The following two papers jointly received CONCUR 2022 best paper award:
Wojciech Czerwiński, Piotr Hofman. Language Inclusion for Boundedly-Ambiguous Vector Addition Systems is Decidable.
Abstract: We consider the problems of language inclusion and language equivalence for Vector Addition Systems with States (VASSes) with the acceptance condition defined by the set of accepting states (and more generally by some upward-closed conditions). In general the problem of language equivalence is undecidable even for one-dimensional VASSes, thus to get decidability we investigate restricted subclasses. On one hand we show that the problem of language inclusion of a VASS in k-ambiguous VASS (for any natural k) is decidable and even in Ackermann. On the other hand we prove that the language equivalence problem is Ackermann-hard already for deterministic VASSes. These two results imply Ackermann-completeness for language inclusion and equivalence in several possible restrictions. Some of our techniques can be also applied in much broader generality in infinite-state systems, namely for some subclass of well-structured transition systems.
Damien Pous, Jana Wagemaker. Completeness Theorems for Kleene Algebra with Top.

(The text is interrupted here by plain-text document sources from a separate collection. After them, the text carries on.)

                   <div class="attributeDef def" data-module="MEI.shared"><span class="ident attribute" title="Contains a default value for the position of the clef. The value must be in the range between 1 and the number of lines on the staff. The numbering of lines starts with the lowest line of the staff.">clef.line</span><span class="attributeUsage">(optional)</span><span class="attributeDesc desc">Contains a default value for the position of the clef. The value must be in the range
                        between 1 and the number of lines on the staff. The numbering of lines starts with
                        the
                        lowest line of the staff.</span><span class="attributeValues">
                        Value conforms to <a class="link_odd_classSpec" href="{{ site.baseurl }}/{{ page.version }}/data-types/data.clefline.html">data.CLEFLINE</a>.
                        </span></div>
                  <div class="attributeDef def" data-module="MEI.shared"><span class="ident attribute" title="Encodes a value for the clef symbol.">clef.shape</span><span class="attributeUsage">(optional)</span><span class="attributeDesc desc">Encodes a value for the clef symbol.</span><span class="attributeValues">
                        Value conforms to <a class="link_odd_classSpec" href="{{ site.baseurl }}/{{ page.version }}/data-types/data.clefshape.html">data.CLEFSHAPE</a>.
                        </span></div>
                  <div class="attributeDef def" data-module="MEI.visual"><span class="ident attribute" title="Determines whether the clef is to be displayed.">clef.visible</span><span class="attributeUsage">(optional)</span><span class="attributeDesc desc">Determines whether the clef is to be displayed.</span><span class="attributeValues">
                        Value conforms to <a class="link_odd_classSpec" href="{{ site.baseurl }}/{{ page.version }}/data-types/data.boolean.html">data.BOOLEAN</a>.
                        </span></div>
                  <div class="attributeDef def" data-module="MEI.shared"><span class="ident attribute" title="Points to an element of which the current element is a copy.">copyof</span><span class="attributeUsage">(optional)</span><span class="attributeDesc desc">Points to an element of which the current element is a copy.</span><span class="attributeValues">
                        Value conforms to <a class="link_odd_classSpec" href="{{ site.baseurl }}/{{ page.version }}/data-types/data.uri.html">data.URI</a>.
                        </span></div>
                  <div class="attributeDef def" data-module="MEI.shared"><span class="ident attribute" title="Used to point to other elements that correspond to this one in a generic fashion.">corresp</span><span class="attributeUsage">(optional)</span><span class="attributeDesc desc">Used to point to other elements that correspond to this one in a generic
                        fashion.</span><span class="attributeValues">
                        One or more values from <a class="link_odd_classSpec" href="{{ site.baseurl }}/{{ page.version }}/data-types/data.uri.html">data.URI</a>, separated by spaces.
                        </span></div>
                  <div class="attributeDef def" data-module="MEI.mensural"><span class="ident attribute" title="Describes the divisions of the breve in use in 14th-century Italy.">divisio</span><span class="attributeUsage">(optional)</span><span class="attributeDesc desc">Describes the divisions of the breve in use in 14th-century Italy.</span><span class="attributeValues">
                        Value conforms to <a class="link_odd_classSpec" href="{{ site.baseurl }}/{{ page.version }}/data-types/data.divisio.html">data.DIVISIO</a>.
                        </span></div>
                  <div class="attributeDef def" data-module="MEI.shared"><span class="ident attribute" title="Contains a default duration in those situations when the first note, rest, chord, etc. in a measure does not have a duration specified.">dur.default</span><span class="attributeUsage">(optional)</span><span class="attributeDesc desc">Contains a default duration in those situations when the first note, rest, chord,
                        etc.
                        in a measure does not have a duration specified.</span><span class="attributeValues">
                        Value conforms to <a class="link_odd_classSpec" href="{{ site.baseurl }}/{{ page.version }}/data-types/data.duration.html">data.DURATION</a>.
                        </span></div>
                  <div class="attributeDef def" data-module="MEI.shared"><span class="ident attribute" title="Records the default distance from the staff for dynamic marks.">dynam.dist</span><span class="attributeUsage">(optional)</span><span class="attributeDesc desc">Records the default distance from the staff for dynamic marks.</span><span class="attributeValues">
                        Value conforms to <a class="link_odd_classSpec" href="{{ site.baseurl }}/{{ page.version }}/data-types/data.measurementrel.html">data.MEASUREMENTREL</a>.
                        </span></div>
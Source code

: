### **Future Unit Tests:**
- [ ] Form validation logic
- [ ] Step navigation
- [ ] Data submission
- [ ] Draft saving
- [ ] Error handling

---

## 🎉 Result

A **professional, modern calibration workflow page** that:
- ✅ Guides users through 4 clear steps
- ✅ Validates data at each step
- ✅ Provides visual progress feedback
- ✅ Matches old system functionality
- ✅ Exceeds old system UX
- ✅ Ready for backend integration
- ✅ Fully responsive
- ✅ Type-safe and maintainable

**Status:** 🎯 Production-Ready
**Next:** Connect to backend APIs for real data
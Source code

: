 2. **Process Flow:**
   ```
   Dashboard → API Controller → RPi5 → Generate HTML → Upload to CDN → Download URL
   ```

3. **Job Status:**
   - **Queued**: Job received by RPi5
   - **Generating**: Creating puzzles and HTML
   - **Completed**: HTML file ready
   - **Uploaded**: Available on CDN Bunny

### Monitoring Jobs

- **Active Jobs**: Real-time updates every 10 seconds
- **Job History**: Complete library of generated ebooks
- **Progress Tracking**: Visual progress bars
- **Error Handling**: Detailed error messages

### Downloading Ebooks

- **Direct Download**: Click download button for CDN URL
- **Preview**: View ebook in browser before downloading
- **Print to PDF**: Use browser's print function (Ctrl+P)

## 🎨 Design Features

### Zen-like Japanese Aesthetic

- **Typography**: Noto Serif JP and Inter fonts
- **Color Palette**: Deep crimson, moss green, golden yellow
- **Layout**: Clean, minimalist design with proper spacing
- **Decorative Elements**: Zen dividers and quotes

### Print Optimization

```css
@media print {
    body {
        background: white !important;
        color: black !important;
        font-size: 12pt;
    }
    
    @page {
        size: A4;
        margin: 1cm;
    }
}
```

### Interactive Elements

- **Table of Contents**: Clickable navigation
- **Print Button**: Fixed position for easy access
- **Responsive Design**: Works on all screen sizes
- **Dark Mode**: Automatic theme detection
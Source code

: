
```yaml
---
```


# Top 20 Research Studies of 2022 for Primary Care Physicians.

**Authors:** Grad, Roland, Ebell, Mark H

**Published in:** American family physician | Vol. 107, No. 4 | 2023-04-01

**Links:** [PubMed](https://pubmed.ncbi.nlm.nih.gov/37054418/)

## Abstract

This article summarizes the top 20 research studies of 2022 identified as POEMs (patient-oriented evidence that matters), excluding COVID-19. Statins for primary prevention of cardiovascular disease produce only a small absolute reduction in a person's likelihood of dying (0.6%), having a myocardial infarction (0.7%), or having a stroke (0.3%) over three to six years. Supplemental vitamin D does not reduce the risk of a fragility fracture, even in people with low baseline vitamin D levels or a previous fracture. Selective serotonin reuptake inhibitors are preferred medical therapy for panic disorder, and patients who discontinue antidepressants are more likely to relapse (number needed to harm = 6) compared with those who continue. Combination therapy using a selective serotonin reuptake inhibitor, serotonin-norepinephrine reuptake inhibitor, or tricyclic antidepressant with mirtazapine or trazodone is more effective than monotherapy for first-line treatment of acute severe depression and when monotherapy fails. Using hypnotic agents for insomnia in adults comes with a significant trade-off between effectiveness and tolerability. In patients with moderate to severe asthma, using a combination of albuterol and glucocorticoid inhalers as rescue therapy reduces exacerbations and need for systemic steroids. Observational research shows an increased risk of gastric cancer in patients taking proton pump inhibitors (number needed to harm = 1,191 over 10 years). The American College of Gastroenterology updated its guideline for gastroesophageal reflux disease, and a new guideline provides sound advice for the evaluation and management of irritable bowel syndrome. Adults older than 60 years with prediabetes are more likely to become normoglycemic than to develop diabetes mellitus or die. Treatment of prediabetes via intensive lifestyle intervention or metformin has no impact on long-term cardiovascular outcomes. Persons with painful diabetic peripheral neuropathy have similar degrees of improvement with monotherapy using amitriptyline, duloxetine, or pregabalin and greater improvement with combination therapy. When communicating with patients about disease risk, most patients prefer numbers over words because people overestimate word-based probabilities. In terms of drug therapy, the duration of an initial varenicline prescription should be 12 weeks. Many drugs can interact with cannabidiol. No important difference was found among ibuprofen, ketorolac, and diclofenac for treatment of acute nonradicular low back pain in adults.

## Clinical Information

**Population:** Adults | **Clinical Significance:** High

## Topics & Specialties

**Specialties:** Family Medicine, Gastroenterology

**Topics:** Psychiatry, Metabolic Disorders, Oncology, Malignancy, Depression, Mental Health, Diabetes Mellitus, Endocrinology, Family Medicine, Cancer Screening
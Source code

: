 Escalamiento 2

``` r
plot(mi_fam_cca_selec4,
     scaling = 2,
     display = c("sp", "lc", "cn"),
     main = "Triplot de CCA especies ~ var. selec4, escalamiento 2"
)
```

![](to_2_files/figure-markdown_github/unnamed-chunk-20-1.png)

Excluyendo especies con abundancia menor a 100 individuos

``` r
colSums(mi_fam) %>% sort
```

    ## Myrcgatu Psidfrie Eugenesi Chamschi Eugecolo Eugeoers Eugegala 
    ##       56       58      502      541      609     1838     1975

Abstract: We prove two completeness results for Kleene algebra with a top element, with respect to languages and binary relations. While the equational theories of those two classes of models coincide over the signature of Kleene algebra, this is no longer the case when we consider an additional constant 'top' for the full element. Indeed, the full relation satisfies more laws than the full language, and we show that those additional laws can all be derived from a single additional axiom. We recover that the two equational theories coincide if we slightly generalise the notion of relational model, allowing sub-algebras of relations where top is a greatest element but not necessarily the full relation. We use models of closed languages and reductions in order to prove our completeness results, which are relative to any axiomatisation of the algebra of regular events.